WHAT THE TASK REQUIRES
Copy every line below where the string "southwest" is found.
Segment Start: DATA EXTRACT
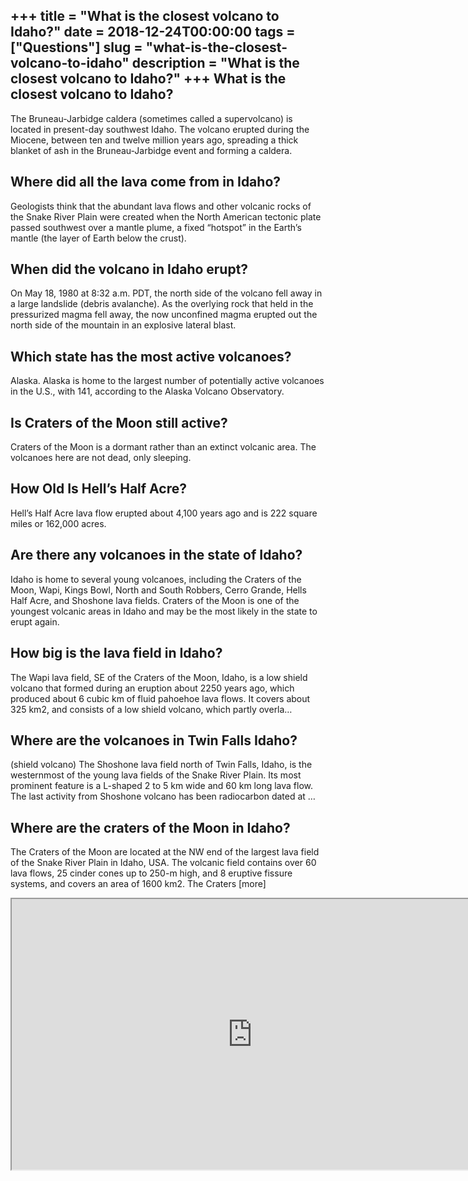 +++
title = "What is the closest volcano to Idaho?"
date = 2018-12-24T00:00:00
tags = ["Questions"]
slug = "what-is-the-closest-volcano-to-idaho"
description = "What is the closest volcano to Idaho?"
+++
What is the closest volcano to Idaho?
-------------------------------------

The Bruneau-Jarbidge caldera (sometimes called a supervolcano) is located in present-day southwest Idaho. The volcano erupted during the Miocene, between ten and twelve million years ago, spreading a thick blanket of ash in the Bruneau-Jarbidge event and forming a caldera.

Where did all the lava come from in Idaho?
------------------------------------------

Geologists think that the abundant lava flows and other volcanic rocks of the Snake River Plain were created when the North American tectonic plate passed southwest over a mantle plume, a fixed “hotspot” in the Earth’s mantle (the layer of Earth below the crust).

When did the volcano in Idaho erupt?
------------------------------------

On May 18, 1980 at 8:32 a.m. PDT, the north side of the volcano fell away in a large landslide (debris avalanche). As the overlying rock that held in the pressurized magma fell away, the now unconfined magma erupted out the north side of the mountain in an explosive lateral blast.

Which state has the most active volcanoes?
------------------------------------------

Alaska. Alaska is home to the largest number of potentially active volcanoes in the U.S., with 141, according to the Alaska Volcano Observatory.

Is Craters of the Moon still active?
------------------------------------

Craters of the Moon is a dormant rather than an extinct volcanic area. The volcanoes here are not dead, only sleeping.

How Old Is Hell’s Half Acre?
----------------------------

Hell’s Half Acre lava flow erupted about 4,100 years ago and is 222 square miles or 162,000 acres.

Are there any volcanoes in the state of Idaho?
----------------------------------------------

Idaho is home to several young volcanoes, including the Craters of the Moon, Wapi, Kings Bowl, North and South Robbers, Cerro Grande, Hells Half Acre, and Shoshone lava fields. Craters of the Moon is one of the youngest volcanic areas in Idaho and may be the most likely in the state to erupt again.

How big is the lava field in Idaho?
-----------------------------------

The Wapi lava field, SE of the Craters of the Moon, Idaho, is a low shield volcano that formed during an eruption about 2250 years ago, which produced about 6 cubic km of fluid pahoehoe lava flows. It covers about 325 km2, and consists of a low shield volcano, which partly overla…

Where are the volcanoes in Twin Falls Idaho?
--------------------------------------------

(shield volcano) The Shoshone lava field north of Twin Falls, Idaho, is the westernmost of the young lava fields of the Snake River Plain. Its most prominent feature is a L-shaped 2 to 5 km wide and 60 km long lava flow. The last activity from Shoshone volcano has been radiocarbon dated at …

Where are the craters of the Moon in Idaho?
-------------------------------------------

The Craters of the Moon are located at the NW end of the largest lava field of the Snake River Plain in Idaho, USA. The volcanic field contains over 60 lava flows, 25 cinder cones up to 250-m high, and 8 eruptive fissure systems, and covers an area of 1600 km2. The Craters \[more\]

<iframe allow="accelerometer; autoplay; clipboard-write; encrypted-media; gyroscope; picture-in-picture" allowfullscreen="" class="__youtube_prefs__  epyt-is-override  no-lazyload" data-no-lazy="1" data-origheight="433" data-origwidth="770" data-skipgform_ajax_framebjll="" height="433" id="_ytid_95881" loading="lazy" src="https://www.youtube.com/embed/aMLuAXE2Nsc?enablejsapi=1&autoplay=0&cc_load_policy=0&cc_lang_pref=&iv_load_policy=1&loop=0&modestbranding=0&rel=1&fs=1&playsinline=0&autohide=2&theme=dark&color=red&controls=1&" title="YouTube player" width="770"></iframe>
Segment End: DATA EXTRACT
TASK RESPONSE
The Bruneau-Jarbidge caldera (sometimes called a supervolcano) is located in present-day southwest Idaho. The volcano erupted during the Miocene, between ten and twelve million years ago, spreading a thick blanket of ash in the Bruneau-Jarbidge event and forming a caldera.
Geologists think that the abundant lava flows and other volcanic rocks of the Snake River Plain were created when the North American tectonic plate passed southwest over a mantle plume, a fixed “hotspot” in the Earth’s mantle (the layer of Earth below the crust).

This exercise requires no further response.